» **Task statement**: From the first line of the listing below to the line with "You can learn", print each line exactly, and nothing more. Leave out the pictures.

--- --- ---

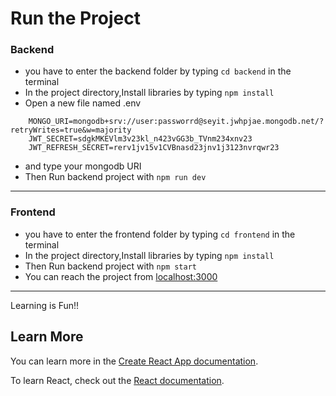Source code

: 
# Run the Project

### Backend

- you have to enter the backend folder by typing `cd backend` in the terminal
- In the project directory,Install libraries by typing `npm install`
- Open a new file named .env

```environment
    MONGO_URI=mongodb+srv://user:passworrd@seyit.jwhpjae.mongodb.net/?retryWrites=true&w=majority
    JWT_SECRET=sdgkMKEVlm3v23kl_n423vGG3b_TVnm234xnv23
    JWT_REFRESH_SECRET=rerv1jv15v1CVBnasd23jnv1j3123nvrqwr23
```

- and type your mongodb URI
- Then Run backend project with `npm run dev`

---

### Frontend

- you have to enter the frontend folder by typing `cd frontend` in the terminal
- In the project directory,Install libraries by typing `npm install`
- Then Run backend project with `npm start`
- You can reach the project from [localhost:3000](http://localhost:3000/)

---
Learning is Fun!!

## Learn More

You can learn more in the [Create React App documentation](https://facebook.github.io/create-react-app/docs/getting-started).

To learn React, check out the [React documentation](https://reactjs.org/).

--- --- ---

» **Response box**:
Source code

: 
# Run the Project

### Backend

- you have to enter the backend folder by typing `cd backend` in the terminal
- In the project directory,Install libraries by typing `npm install`
- Open a new file named .env

```environment
    MONGO_URI=mongodb+srv://user:passworrd@seyit.jwhpjae.mongodb.net/?retryWrites=true&w=majority
    JWT_SECRET=sdgkMKEVlm3v23kl_n423vGG3b_TVnm234xnv23
    JWT_REFRESH_SECRET=rerv1jv15v1CVBnasd23jnv1j3123nvrqwr23
```

- and type your mongodb URI
- Then Run backend project with `npm run dev`

---

### Frontend

- you have to enter the frontend folder by typing `cd frontend` in the terminal
- In the project directory,Install libraries by typing `npm install`
- Then Run backend project with `npm start`
- You can reach the project from [localhost:3000](http://localhost:3000/)

---
Learning is Fun!!

## Learn More

You can learn more in the [Create React App documentation](https://facebook.github.io/create-react-app/docs/getting-started).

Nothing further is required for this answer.